An anonymous caller told the Paris bureau of Reuters news agency that “the bomb was for El Al. Next time we will succeed.” He identified himself as a member of the “Mohammed Boudia Commando,” a terrorist organization named after an Algerian exile who died in Paris when a bomb exploded in his car in June, 1973.

But a spokesman for the Black September terrorist group said later that its members had fired at the El Al plane in retaliation for the recent Israeli commando attack on Palestine Liberation Organization headquarters in Beirut. The PLO office in Paris, however, denied any connection with the Orly attack.

Still another possibility was suggested by Radio France and Europe One radio stations which claimed that the bazooka attack may have been aimed against the Yugoslavian plane by members of Ustachi, an organization of rightwing, anti-Tito Yugoslavians responsible for numerous terrorist acts against the Belgrade regime. An entire side of the Yugoslavian plane, a DC-9, was ripped open by the shells.


But all accounts indicated that the El Al plane was indeed the terrorists’ target. The El Al pilot said he accelerated when he heard the first shell explode. This action may have saved his aircraft.

According to police, the two unidentified men arrived at Orly shortly before 12:30 p.m. local time, the take-off time of the El Al jet. They set up a bazooka in front of the terrace between the two main airport buildings where visitors can watch arriving and departing planes. The runway is no more than 400 yards from the terrace at that point. The two men waited near their car until the El Al plane was closest and fired two shells.

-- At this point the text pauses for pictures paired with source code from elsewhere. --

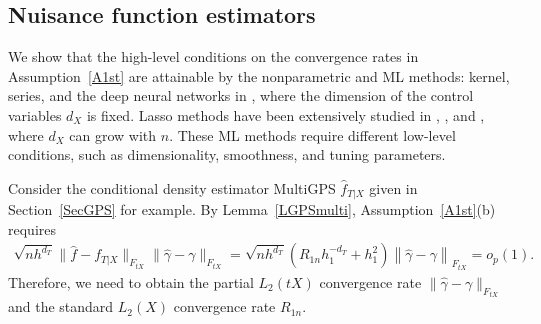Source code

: \documentclass[lettersize, 12pt]{article}
\begin{document}
\subsection{Nuisance function estimators}
\label{Sec1stEst}
We show that the high-level conditions on the convergence rates in Assumption~\ref{A1st}
are attainable by the nonparametric and ML methods: kernel, series, 
and the deep neural networks in \cite{Farrell18}, where the dimension of the control variables $d_X$ is fixed.
Lasso methods have been extensively studied in \cite{SUZ}, \cite{SU_PRTE}, and \cite{SUZ_UQR}, where $d_X$ can grow with $n$.
These ML methods require different low-level conditions, such as dimensionality, smoothness, and tuning parameters.


Consider the conditional density estimator MultiGPS $\hat f_{T|X}$ given in Section~\ref{SecGPS} for example.
By Lemma~\ref{LGPSmulti}, Assumption~\ref{A1st}(b) requires 
\begin{align*}
\sqrt{nh^{d_T}}  \|\hat f - f_{T|X}\|_{F_{tX}} \|\hat\gamma-\gamma\|_{F_{tX}} =
\sqrt{nh^{d_T}} \left(  R_{1n}h_1^{-d_T} + h_1^2\right) \left\|\hat\gamma-\gamma\right\|_{F_{tX}} = o_p(1).
\end{align*}  
Therefore, we need to obtain the partial $L_2(tX)$ convergence rate $\|\hat\gamma-\gamma\|_{F_{tX}}$
and the standard $L_2(X)$ convergence rate $R_{1n}$.
\end{document}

The Yugoslavian plane, which had just discharged passengers from Zagreb and was preparing to embark new passengers for a flight to Belgrade scheduled to depart at 12:50 p.m., was parked only 150 yards from the terrace. Crew members of the Yugoslavian plane said they saw two men race for their car as soon as the shells were fired and speed off in the direction of Paris. One of the men dropped a pistol as he fled.


(In Jerusalem, Information Minister Aharon Yariv, commenting on today’s attack, said this was apparently “Yasir Arafat’s olive branch,” a reference to the PLO terrorist chief’s statement at the UN General Assembly. Yariv recalled that only a few weeks ago Arafat had met with French Foreign Minister Jean Sauvagnargues and now his henchmen had taken credit for the attack. The Information Minister called for vigilance in international air security operations.)